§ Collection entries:

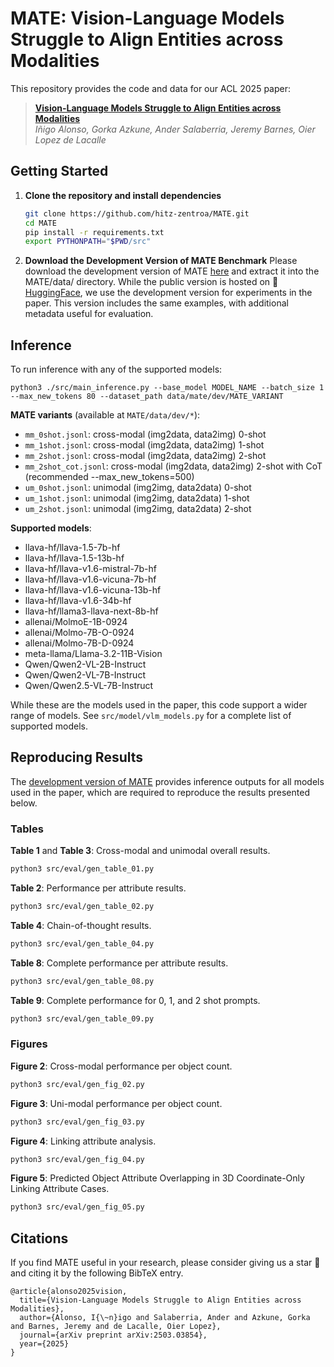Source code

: # MATE: Vision-Language Models Struggle to Align Entities across Modalities

This repository provides the code and data for our ACL 2025 paper:

> **[Vision-Language Models Struggle to Align Entities across Modalities](https://arxiv.org/abs/2503.03854)**  
> *Iñigo Alonso, Gorka Azkune, Ander Salaberria, Jeremy Barnes, Oier Lopez de Lacalle*

## Getting Started
1. **Clone the repository and install dependencies**
   ```bash
   git clone https://github.com/hitz-zentroa/MATE.git
   cd MATE
   pip install -r requirements.txt
   export PYTHONPATH="$PWD/src"
   ```
2.	**Download the Development Version of MATE Benchmark**
Please download the development version of MATE [here](https://drive.google.com/file/d/1goXq574TyNJ_r3EVfStfNdiGmnq4QoTC/view?usp=share_link) and extract it into the MATE/data/ directory.
While the public version is hosted on 🤗 [HuggingFace](https://huggingface.co/datasets/HiTZ/MATE), we use the development version for experiments in the paper. This version includes the same examples, with additional metadata useful for evaluation.

## Inference
To run inference with any of the supported models:
```
python3 ./src/main_inference.py --base_model MODEL_NAME --batch_size 1 --max_new_tokens 80 --dataset_path data/mate/dev/MATE_VARIANT
```
**MATE variants** (available at `MATE/data/dev/*`):
* `mm_0shot.jsonl`: cross-modal (img2data, data2img) 0-shot
* `mm_1shot.jsonl`: cross-modal (img2data, data2img) 1-shot
* `mm_2shot.jsonl`: cross-modal (img2data, data2img) 2-shot
* `mm_2shot_cot.jsonl`: cross-modal (img2data, data2img) 2-shot with CoT (recommended --max_new_tokens=500)
* `um_0shot.jsonl`: unimodal (img2img, data2data)  0-shot
* `um_1shot.jsonl`: unimodal (img2img, data2data)  1-shot
* `um_2shot.jsonl`: unimodal (img2img, data2data)  2-shot

**Supported models**:
* llava-hf/llava-1.5-7b-hf 
* llava-hf/llava-1.5-13b-hf
* llava-hf/llava-v1.6-mistral-7b-hf
* llava-hf/llava-v1.6-vicuna-7b-hf
* llava-hf/llava-v1.6-vicuna-13b-hf
* llava-hf/llava-v1.6-34b-hf
* llava-hf/llama3-llava-next-8b-hf
* allenai/MolmoE-1B-0924
* allenai/Molmo-7B-O-0924
* allenai/Molmo-7B-D-0924
* meta-llama/Llama-3.2-11B-Vision
* Qwen/Qwen2-VL-2B-Instruct
* Qwen/Qwen2-VL-7B-Instruct
* Qwen/Qwen2.5-VL-7B-Instruct

While these are the models used in the paper, this code support a wider range of models. See `src/model/vlm_models.py` 
for a complete list of supported models.

## Reproducing Results 
The [development version of MATE](https://drive.google.com/file/d/1goXq574TyNJ_r3EVfStfNdiGmnq4QoTC/view?usp=share_link) provides inference outputs for all models used in the paper, which are required to 
reproduce the results presented below.

### Tables
**Table 1** and **Table 3**: Cross-modal and unimodal overall results.
```bash
python3 src/eval/gen_table_01.py
```
**Table 2**: Performance per attribute results.
```bash
python3 src/eval/gen_table_02.py
```
**Table 4**: Chain-of-thought results.
```bash
python3 src/eval/gen_table_04.py
```
**Table 8**: Complete performance per attribute results.
```bash
python3 src/eval/gen_table_08.py
```
**Table 9**: Complete performance for 0, 1, and 2 shot prompts.
```bash
python3 src/eval/gen_table_09.py
```
### Figures
**Figure 2**: Cross-modal performance per object count.
```bash
python3 src/eval/gen_fig_02.py
```
**Figure 3**: Uni-modal performance per object count.
```bash
python3 src/eval/gen_fig_03.py
```
**Figure 4**: Linking attribute analysis.
```bash
python3 src/eval/gen_fig_04.py
```
**Figure 5**: Predicted Object Attribute Overlapping in 3D Coordinate-Only Linking Attribute Cases.
```bash
python3 src/eval/gen_fig_05.py
```

## Citations
If you find MATE useful in your research, please consider giving us a star 🌟 and citing it by the following BibTeX entry.
```
@article{alonso2025vision,
  title={Vision-Language Models Struggle to Align Entities across Modalities},
  author={Alonso, I{\~n}igo and Salaberria, Ander and Azkune, Gorka and Barnes, Jeremy and de Lacalle, Oier Lopez},
  journal={arXiv preprint arXiv:2503.03854},
  year={2025}
}
```
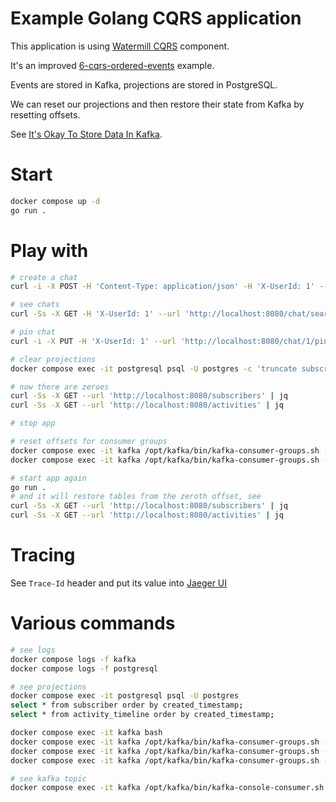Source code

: # Example Golang CQRS application

This application is using [Watermill CQRS](http://watermill.io/docs/cqrs) component.

It's an improved [6-cqrs-ordered-events](https://github.com/ThreeDotsLabs/watermill/tree/v1.4.6/_examples/basic/6-cqrs-ordered-events) example.

Events are stored in Kafka, projections are stored in PostgreSQL.

We can reset our projections and then restore their state from Kafka by resetting offsets.

See [It's Okay To Store Data In Kafka](https://www.confluent.io/blog/okay-store-data-apache-kafka/).

# Start
```bash
docker compose up -d
go run .
```

# Play with
```bash
# create a chat
curl -i -X POST -H 'Content-Type: application/json' -H 'X-UserId: 1' --url 'http://localhost:8080/chat' -d '{"title": "new chat"}'

# see chats
curl -Ss -X GET -H 'X-UserId: 1' --url 'http://localhost:8080/chat/search' | jq

# pin chat
curl -i -X PUT -H 'X-UserId: 1' --url 'http://localhost:8080/chat/1/pin?pin=true'

# clear projections
docker compose exec -it postgresql psql -U postgres -c 'truncate subscriber; truncate activity_timeline;'

# now there are zeroes
curl -Ss -X GET --url 'http://localhost:8080/subscribers' | jq
curl -Ss -X GET --url 'http://localhost:8080/activities' | jq

# stop app

# reset offsets for consumer groups
docker compose exec -it kafka /opt/kafka/bin/kafka-consumer-groups.sh --bootstrap-server kafka:29092 --group SubscriberProjection --reset-offsets --to-earliest --execute --topic events
docker compose exec -it kafka /opt/kafka/bin/kafka-consumer-groups.sh --bootstrap-server kafka:29092 --group ActivityTimelineProjection --reset-offsets --to-earliest --execute --topic events

# start app again
go run .
# and it will restore tables from the zeroth offset, see
curl -Ss -X GET --url 'http://localhost:8080/subscribers' | jq
curl -Ss -X GET --url 'http://localhost:8080/activities' | jq
```

# Tracing
See `Trace-Id` header and put its value into [Jaeger UI](http://localhost:16686)

# Various commands
```bash
# see logs
docker compose logs -f kafka
docker compose logs -f postgresql

# see projections
docker compose exec -it postgresql psql -U postgres
select * from subscriber order by created_timestamp;
select * from activity_timeline order by created_timestamp;

docker compose exec -it kafka bash
docker compose exec -it kafka /opt/kafka/bin/kafka-consumer-groups.sh --bootstrap-server kafka:29092 --list
docker compose exec -it kafka /opt/kafka/bin/kafka-consumer-groups.sh --bootstrap-server kafka:29092 --describe --group SubscriberProjection --offsets
docker compose exec -it kafka /opt/kafka/bin/kafka-consumer-groups.sh --bootstrap-server kafka:29092 --describe --group ActivityTimelineProjection --offsets

# see kafka topic
docker compose exec -it kafka /opt/kafka/bin/kafka-console-consumer.sh --bootstrap-server kafka:29092 --topic events --from-beginning --property print.key=true --property print.headers=true
```
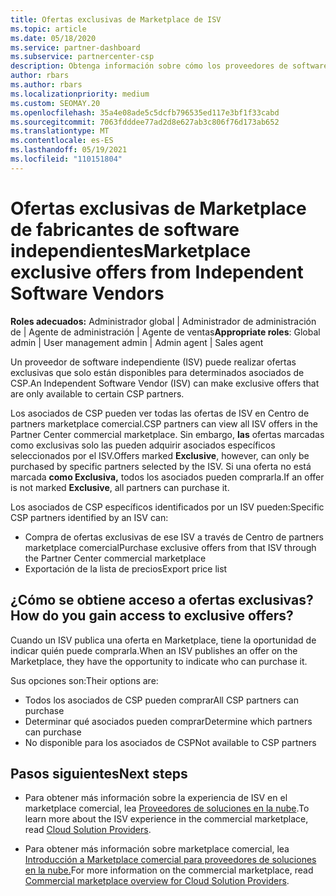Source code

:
 ```yaml
---
title: Ofertas exclusivas de Marketplace de ISV
ms.topic: article
ms.date: 05/18/2020
ms.service: partner-dashboard
ms.subservice: partnercenter-csp
description: Obtenga información sobre cómo los proveedores de software independientes (ISV) hacen que determinadas ofertas solo estén disponibles para asociados de CSP específicos.
author: rbars
ms.author: rbars
ms.localizationpriority: medium
ms.custom: SEOMAY.20
ms.openlocfilehash: 35a4e08ade5c5dcfb796535ed117e3bf1f33cabd
ms.sourcegitcommit: 7063fdddee77ad2d8e627ab3c806f76d173ab652
ms.translationtype: MT
ms.contentlocale: es-ES
ms.lasthandoff: 05/19/2021
ms.locfileid: "110151804"
---
```

# <a name="marketplace-exclusive-offers-from-independent-software-vendors"></a><span data-ttu-id="274e3-103">Ofertas exclusivas de Marketplace de fabricantes de software independientes</span><span class="sxs-lookup"><span data-stu-id="274e3-103">Marketplace exclusive offers from Independent Software Vendors</span></span>

<span data-ttu-id="274e3-104">**Roles adecuados:** Administrador global | Administrador de administración de | Agente de administración | Agente de ventas</span><span class="sxs-lookup"><span data-stu-id="274e3-104">**Appropriate roles**: Global admin | User management admin | Admin agent | Sales agent</span></span>

<span data-ttu-id="274e3-105">Un proveedor de software independiente (ISV) puede realizar ofertas exclusivas que solo están disponibles para determinados asociados de CSP.</span><span class="sxs-lookup"><span data-stu-id="274e3-105">An Independent Software Vendor (ISV) can make exclusive offers that are only available to certain CSP partners.</span></span>

<span data-ttu-id="274e3-106">Los asociados de CSP pueden ver todas las ofertas de ISV en Centro de partners marketplace comercial.</span><span class="sxs-lookup"><span data-stu-id="274e3-106">CSP partners can view all ISV offers in the Partner Center commercial marketplace.</span></span> <span data-ttu-id="274e3-107">Sin embargo, **las** ofertas marcadas como exclusivas solo las pueden adquirir asociados específicos seleccionados por el ISV.</span><span class="sxs-lookup"><span data-stu-id="274e3-107">Offers marked **Exclusive**, however, can only be purchased by specific partners selected by the ISV.</span></span> <span data-ttu-id="274e3-108">Si una oferta no está marcada **como Exclusiva,** todos los asociados pueden comprarla.</span><span class="sxs-lookup"><span data-stu-id="274e3-108">If an offer is not marked **Exclusive**, all partners can purchase it.</span></span>

<span data-ttu-id="274e3-109">Los asociados de CSP específicos identificados por un ISV pueden:</span><span class="sxs-lookup"><span data-stu-id="274e3-109">Specific CSP partners identified by an ISV can:</span></span>

- <span data-ttu-id="274e3-110">Compra de ofertas exclusivas de ese ISV a través de Centro de partners marketplace comercial</span><span class="sxs-lookup"><span data-stu-id="274e3-110">Purchase exclusive offers from that ISV through the Partner Center commercial marketplace</span></span>
- <span data-ttu-id="274e3-111">Exportación de la lista de precios</span><span class="sxs-lookup"><span data-stu-id="274e3-111">Export price list</span></span>

## <a name="how-do-you-gain-access-to-exclusive-offers"></a><span data-ttu-id="274e3-112">¿Cómo se obtiene acceso a ofertas exclusivas?</span><span class="sxs-lookup"><span data-stu-id="274e3-112">How do you gain access to exclusive offers?</span></span>

<span data-ttu-id="274e3-113">Cuando un ISV publica una oferta en Marketplace, tiene la oportunidad de indicar quién puede comprarla.</span><span class="sxs-lookup"><span data-stu-id="274e3-113">When an ISV publishes an offer on the Marketplace, they have the opportunity to indicate who can purchase it.</span></span>

<span data-ttu-id="274e3-114">Sus opciones son:</span><span class="sxs-lookup"><span data-stu-id="274e3-114">Their options are:</span></span>

- <span data-ttu-id="274e3-115">Todos los asociados de CSP pueden comprar</span><span class="sxs-lookup"><span data-stu-id="274e3-115">All CSP partners can purchase</span></span>
- <span data-ttu-id="274e3-116">Determinar qué asociados pueden comprar</span><span class="sxs-lookup"><span data-stu-id="274e3-116">Determine which partners can purchase</span></span>
- <span data-ttu-id="274e3-117">No disponible para los asociados de CSP</span><span class="sxs-lookup"><span data-stu-id="274e3-117">Not available to CSP partners</span></span>

## <a name="next-steps"></a><span data-ttu-id="274e3-118">Pasos siguientes</span><span class="sxs-lookup"><span data-stu-id="274e3-118">Next steps</span></span>

- <span data-ttu-id="274e3-119">Para obtener más información sobre la experiencia de ISV en el marketplace comercial, lea [Proveedores de soluciones en la nube](/azure/marketplace/cloud-solution-providers).</span><span class="sxs-lookup"><span data-stu-id="274e3-119">To learn more about the ISV experience in the commercial marketplace, read [Cloud Solution Providers](/azure/marketplace/cloud-solution-providers).</span></span>

- <span data-ttu-id="274e3-120">Para obtener más información sobre marketplace comercial, lea [Introducción a Marketplace comercial para proveedores de soluciones en la nube.](csp-commercial-marketplace-overview.md)</span><span class="sxs-lookup"><span data-stu-id="274e3-120">For more information on the commercial marketplace, read [Commercial marketplace overview for Cloud Solution Providers](csp-commercial-marketplace-overview.md).</span></span>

§ ACTIVITY: Find the word "Azkune" in the records. Copy every line it appears in.

§ EXERCISE ANSWER:
> *Iñigo Alonso, Gorka Azkune, Ander Salaberria, Jeremy Barnes, Oier Lopez de Lacalle*
  author={Alonso, I{\~n}igo and Salaberria, Ander and Azkune, Gorka and Barnes, Jeremy and de Lacalle, Oier Lopez},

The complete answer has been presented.